The use of resting state fMRI opens new avenues for identification of biomarkers; for this it is enough to assess overlapping of two resting-state neural networks. The first resting-state network is the network of the main process (in this paper it is the VWM neural network), while the second neural network is the network of biomarker itself, i.e. of specific synchronized group of neurons responsible not only for genesis of the main process, but also for the specific type of electrical processes that can be recorded by non-invasive methods. This approach to the use of resting state fMRI eliminates the main question of biomarker specificity, since specificity is determined by overlapping between the VWM network and another neural network, functioning of which can be recorded by a convenient method, for example by non-invasive electrophysiological method, like in this situation.

CONCLUSIONS

Working memory is a fundamental function responsible for temporary storage and processing of information that is necessary to solve various cognitive problems.

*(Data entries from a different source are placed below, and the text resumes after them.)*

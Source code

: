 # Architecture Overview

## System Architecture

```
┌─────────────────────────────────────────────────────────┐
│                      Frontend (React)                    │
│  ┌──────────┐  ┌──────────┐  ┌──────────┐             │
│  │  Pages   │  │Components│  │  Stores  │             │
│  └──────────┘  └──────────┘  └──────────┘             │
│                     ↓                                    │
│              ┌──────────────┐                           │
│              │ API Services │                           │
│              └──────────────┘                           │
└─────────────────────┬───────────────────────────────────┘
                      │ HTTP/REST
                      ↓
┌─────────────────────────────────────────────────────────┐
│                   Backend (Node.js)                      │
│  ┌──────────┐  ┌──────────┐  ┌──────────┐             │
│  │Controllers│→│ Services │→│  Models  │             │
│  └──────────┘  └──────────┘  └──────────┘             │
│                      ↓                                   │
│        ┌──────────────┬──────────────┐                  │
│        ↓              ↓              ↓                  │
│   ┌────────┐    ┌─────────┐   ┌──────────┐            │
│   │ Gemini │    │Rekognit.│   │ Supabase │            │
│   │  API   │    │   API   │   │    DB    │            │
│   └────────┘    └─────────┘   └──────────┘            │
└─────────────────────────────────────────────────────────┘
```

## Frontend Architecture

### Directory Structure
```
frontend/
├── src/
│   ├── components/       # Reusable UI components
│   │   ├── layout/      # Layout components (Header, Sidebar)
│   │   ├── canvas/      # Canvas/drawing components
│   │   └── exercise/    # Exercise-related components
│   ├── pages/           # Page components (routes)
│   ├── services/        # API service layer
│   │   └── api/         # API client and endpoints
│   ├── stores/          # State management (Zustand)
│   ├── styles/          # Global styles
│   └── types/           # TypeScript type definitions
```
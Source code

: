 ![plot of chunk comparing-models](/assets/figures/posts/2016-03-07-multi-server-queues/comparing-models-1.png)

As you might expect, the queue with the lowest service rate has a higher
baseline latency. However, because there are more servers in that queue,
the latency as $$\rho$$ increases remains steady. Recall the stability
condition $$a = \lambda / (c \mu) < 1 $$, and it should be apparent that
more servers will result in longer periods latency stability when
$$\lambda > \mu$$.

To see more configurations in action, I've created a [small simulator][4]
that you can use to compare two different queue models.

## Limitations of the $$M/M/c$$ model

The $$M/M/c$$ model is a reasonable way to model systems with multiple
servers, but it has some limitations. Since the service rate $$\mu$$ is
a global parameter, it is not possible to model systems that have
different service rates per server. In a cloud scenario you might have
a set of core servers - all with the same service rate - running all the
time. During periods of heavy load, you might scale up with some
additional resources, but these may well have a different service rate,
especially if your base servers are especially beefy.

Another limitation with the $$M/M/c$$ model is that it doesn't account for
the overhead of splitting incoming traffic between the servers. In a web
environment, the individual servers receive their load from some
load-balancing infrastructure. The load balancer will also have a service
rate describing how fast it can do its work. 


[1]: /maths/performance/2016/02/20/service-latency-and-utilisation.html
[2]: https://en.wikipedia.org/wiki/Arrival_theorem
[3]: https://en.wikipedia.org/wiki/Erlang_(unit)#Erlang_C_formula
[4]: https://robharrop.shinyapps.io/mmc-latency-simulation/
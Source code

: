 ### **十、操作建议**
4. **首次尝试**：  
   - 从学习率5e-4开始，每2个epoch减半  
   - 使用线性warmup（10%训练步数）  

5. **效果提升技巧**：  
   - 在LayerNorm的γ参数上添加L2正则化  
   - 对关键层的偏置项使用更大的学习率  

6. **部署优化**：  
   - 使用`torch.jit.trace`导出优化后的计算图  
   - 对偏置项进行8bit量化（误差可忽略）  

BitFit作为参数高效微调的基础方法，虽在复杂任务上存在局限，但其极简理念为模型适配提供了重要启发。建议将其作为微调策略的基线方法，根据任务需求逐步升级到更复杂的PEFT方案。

The working memory biomarkers can help understand individual differences in cognitive ability, as well as improve the diagnosis and treatment of cognitive impairment. The fact that working memory was considered in terms of the neurovascular unit functioning resulted in the fact that the dynamics of infra-slow potentials as possible working memory biomarkers was studied. The resting state fMRI studies revealed brain regions and networks involved in the working memory functioning. Some of these overlap with the brain regions generating infra-slow activity that can be recorded with the frontal lead. Such infra-slow potentials can be considered as the VWM biomarkers due to overlapping of the brain regions involved in the working memory processes and generation of infra-slow electrical activity.